2010/3/5 土工協・中村満義会長会見/公共事業のあり方、議論深化は変革チャンス

【建設工業新聞 3月5日 記事掲載】

 日本土木工業協会(土工協)の中村満義会長は、4日の理事会後の記者会見で、年度内成立が確定した10年度予算案の公共事業費について、「予算は削減されたが、どこで何をやるのかしっかりと議論し、予算の使い道が明確になれば、公共事業の適正な姿も見えてくる」と述べ、限られた予算の使途が重要だとの考えを強調した。その上で、予算や事業に関する議論が深まることは「大きなチャンスであり、協会活動にとっても新展開を考える契機になる」と議論の活発化に期待を示した。
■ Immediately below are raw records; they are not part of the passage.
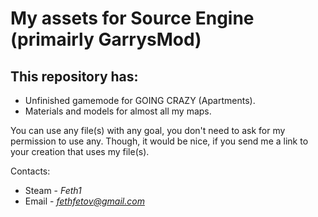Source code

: # My assets for Source Engine (primairly GarrysMod)
## This repository has:
- Unfinished gamemode for GOING CRAZY (Apartments).
- Materials and models for almost all my maps.

You can use any file(s) with any goal, you don't need to ask for my permission to use any. Though, it would be nice, if you send me a link to your creation that uses my file(s).

Contacts:
- Steam - *Feth1*
- Email - *fethfetov@gmail.com*

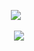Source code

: <p align="center">
</a>
<img src="https://komarev.com/ghpvc/?username=mewkiaa&color=black&base=1000&style=flat&label=watchers" />⠀
<p align="center">

<p align="center">
  <img src="https://i.pinimg.com/736x/59/a9/03/59a90388460a3c70d0d4a3654afa05f3.jpg"/>
</p>
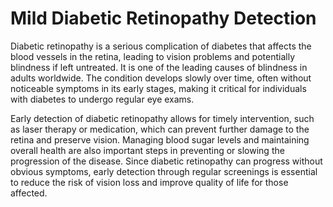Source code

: # Mild Diabetic Retinopathy Detection

Diabetic retinopathy is a serious complication of diabetes that affects the blood vessels in the retina, leading to vision problems and potentially blindness if left untreated. It is one of the leading causes of blindness in adults worldwide. The condition develops slowly over time, often without noticeable symptoms in its early stages, making it critical for individuals with diabetes to undergo regular eye exams. 

Early detection of diabetic retinopathy allows for timely intervention, such as laser therapy or medication, which can prevent further damage to the retina and preserve vision. Managing blood sugar levels and maintaining overall health are also important steps in preventing or slowing the progression of the disease. Since diabetic retinopathy can progress without obvious symptoms, early detection through regular screenings is essential to reduce the risk of vision loss and improve quality of life for those affected.
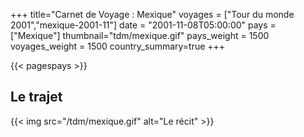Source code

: +++
title="Carnet de Voyage : Mexique"
voyages = ["Tour du monde 2001","mexique-2001-11"]
date = "2001-11-08T05:00:00"
pays = ["Mexique"]
thumbnail="tdm/mexique.gif"
pays_weight = 1500
voyages_weight = 1500
country_summary=true
+++

{{< pagespays >}}
## Le trajet
{{< img src="/tdm/mexique.gif" alt="Le récit" >}}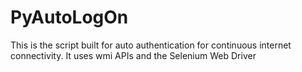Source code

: # PyAutoLogOn
This is the script built for auto authentication for continuous internet connectivity. It uses wmi APIs and the Selenium Web Driver
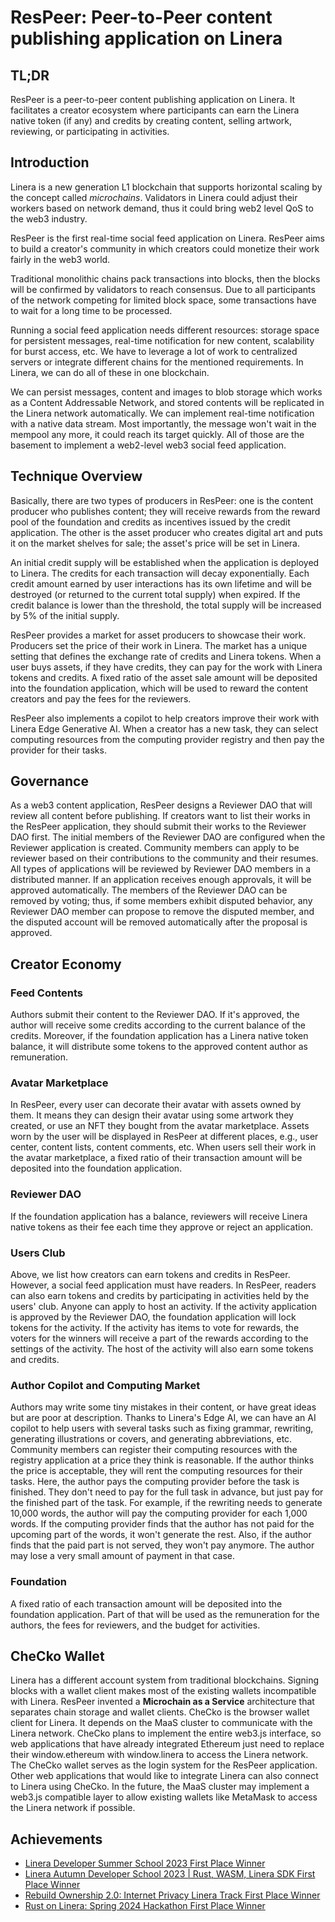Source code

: # ResPeer: Peer-to-Peer content publishing application on Linera

## TL;DR

ResPeer is a peer-to-peer content publishing application on Linera. It facilitates a creator ecosystem where participants can earn the Linera native token (if any) and credits by creating content, selling artwork, reviewing, or participating in activities.

## Introduction

Linera is a new generation L1 blockchain that supports horizontal scaling by the concept called *microchains*. Validators in Linera could adjust their workers based on network demand, thus it could bring web2 level QoS to the web3 industry.

ResPeer is the first real-time social feed application on Linera. ResPeer aims to build a creator's community in which creators could monetize their work fairly in the web3 world.

Traditional monolithic chains pack transactions into blocks, then the blocks will be confirmed by validators to reach consensus. Due to all participants of the network competing for limited block space, some transactions have to wait for a long time to be processed.

Running a social feed application needs different resources: storage space for persistent messages, real-time notification for new content, scalability for burst access, etc. We have to leverage a lot of work to centralized servers or integrate different chains for the mentioned requirements. In Linera, we can do all of these in one blockchain.

We can persist messages, content and images to blob storage which works as a Content Addressable Network, and stored contents will be replicated in the Linera network automatically. We can implement real-time notification with a native data stream. Most importantly, the message won't wait in the mempool any more, it could reach its target quickly. All of those are the basement to implement a web2-level web3 social feed application.

## Technique Overview

Basically, there are two types of producers in ResPeer: one is the content producer who publishes content; they will receive rewards from the reward pool of the foundation and credits as incentives issued by the credit application. The other is the asset producer who creates digital art and puts it on the market shelves for sale; the asset's price will be set in Linera.

An initial credit supply will be established when the application is deployed to Linera. The credits for each transaction will decay exponentially. Each credit amount earned by user interactions has its own lifetime and will be destroyed (or returned to the current total supply) when expired. If the credit balance is lower than the threshold, the total supply will be increased by 5% of the initial supply.

ResPeer provides a market for asset producers to showcase their work. Producers set the price of their work in Linera. The market has a unique setting that defines the exchange rate of credits and Linera tokens. When a user buys assets, if they have credits, they can pay for the work with Linera tokens and credits. A fixed ratio of the asset sale amount will be deposited into the foundation application, which will be used to reward the content creators and pay the fees for the reviewers.

ResPeer also implements a copilot to help creators improve their work with Linera Edge Generative AI. When a creator has a new task, they can select computing resources from the computing provider registry and then pay the provider for their tasks.

## Governance

As a web3 content application, ResPeer designs a Reviewer DAO that will review all content before publishing. If creators want to list their works in the ResPeer application, they should submit their works to the Reviewer DAO first. The initial members of the Reviewer DAO are configured when the Reviewer application is created. Community members can apply to be  reviewer based on their contributions to the community and their resumes. All types of applications will be reviewed by Reviewer DAO members in a distributed manner. If an application receives enough approvals, it will be approved automatically. The members of the Reviewer DAO can be removed by voting; thus, if some members exhibit disputed behavior, any Reviewer DAO member can propose to remove the disputed member, and the disputed account will be removed automatically after the proposal is approved.

## Creator Economy

### Feed Contents

Authors submit their content to the Reviewer DAO. If it's approved, the author will receive some credits according to the current balance of the credits. Moreover, if the foundation application has a Linera native token balance, it will distribute some tokens to the approved content author as remuneration.

### Avatar Marketplace

In ResPeer, every user can decorate their avatar with assets owned by them. It means they can design their avatar using some artwork they created, or use an NFT they bought from the avatar marketplace. Assets worn by the user will be displayed in ResPeer at different places, e.g., user center, content lists, content comments, etc. When users sell their work in the avatar marketplace, a fixed ratio of their transaction amount will be deposited into the foundation application.

### Reviewer DAO

If the foundation application has a balance, reviewers will receive Linera native tokens as their fee each time they approve or reject an application.

### Users Club

Above, we list how creators can earn tokens and credits in ResPeer. However, a social feed application must have readers. In ResPeer, readers can also earn tokens and credits by participating in activities held by the users' club. Anyone can apply to host an activity. If the activity application is approved by the Reviewer DAO, the foundation application will lock tokens for the activity. If the activity has items to vote for rewards, the voters for the winners will receive a part of the rewards according to the settings of the activity. The host of the activity will also earn some tokens and credits.

### Author Copilot and Computing Market

Authors may write some tiny mistakes in their content, or have great ideas but are poor at description. Thanks to Linera's Edge AI, we can have an AI copilot to help users with several tasks such as fixing grammar, rewriting, generating illustrations or covers, and generating abbreviations, etc. Community members can register their computing resources with the registry application at a price they think is reasonable. If the author thinks the price is acceptable, they will rent the computing resources for their tasks. Here, the author pays the computing provider before the task is finished. They don't need to pay for the full task in advance, but just pay for the finished part of the task. For example, if the rewriting needs to generate 10,000 words, the author will pay the computing provider for each 1,000 words. If the computing provider finds that the author has not paid for the upcoming part of the words, it won't generate the rest. Also, if the author finds that the paid part is not served, they won't pay anymore. The author may lose a very small amount of payment in that case.

### Foundation

A fixed ratio of each transaction amount will be deposited into the foundation application. Part of that will be used as the remuneration for the authors, the fees for reviewers, and the budget for activities.

## CheCko Wallet

Linera has a different account system from traditional blockchains. Signing blocks with a wallet client makes most of the existing wallets incompatible with Linera. ResPeer invented a **Microchain as a Service** architecture that separates chain storage and wallet clients. CheCko is the browser wallet client for Linera. It depends on the MaaS cluster to communicate with the Linera network. CheCko plans to implement the entire web3.js interface, so web applications that have already integrated Ethereum just need to replace their window.ethereum with window.linera to access the Linera network. The CheCko wallet serves as the login system for the ResPeer application. Other web applications that would like to integrate Linera can also connect to Linera using CheCko. In the future, the MaaS cluster may implement a web3.js compatible layer to allow existing wallets like MetaMask to access the Linera network if possible.

## Achievements

- [Linera Developer Summer School 2023 First Place Winner](https://devpost.com/software/respeer-peer-to-peer-content-delivery-platform)
- [Linera Autumn Developer School 2023 | Rust, WASM, Linera SDK First Place Winner](https://dorahacks.io/hackathon/linera-autumn-2023/results)
- [Rebuild Ownership 2.0: Internet Privacy Linera Track First Place Winner](https://devfolio.co/projects/respeer-peertopeer-content-publishing-applicati-f0c9)
- [Rust on Linera: Spring 2024 Hackathon First Place Winner](https://devpost.com/software/respeer-p2p-content-publishing-application-on-linera)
 公共事業予算の大幅削減について、竹中康一副会長は「交付金がどう使われるのか興味を持っている。地元向けの工事が増えれば、われわれにとっては前年度比18%減以上の影響があるかもしれない」、村重芳雄副会長は「10年度予算の事業が実際に動くのは6月ころになるだろう。景気対策として効果的かどうか見極める必要がある。業界の不安が取り越し苦労であってほしい」と語った。


 ハイチとチリで巨大地震が発生し、大きな被害が出たことについて、中村会長は「(日本にも大きな災害が)来るかもしれないという心構えが必要」と述べ、両国の災害を教訓に防災対策に万全を期するべきだとの考えを示した。村重副会長は「(予算案では)防災対策が脇に置かれているような状態」と懸念を表明。大田弘副会長は「日本は長い時間をかけて安全な国土を造り上げてきた。長期的な視点が欠けると、災害が起きてからの対応になる」と警鐘を鳴らした。


 このほか中村会長はリニア中央新幹線について「建設業界でもニーズに沿って技術開発などが進むのではないか」と整備事業への期待を示した。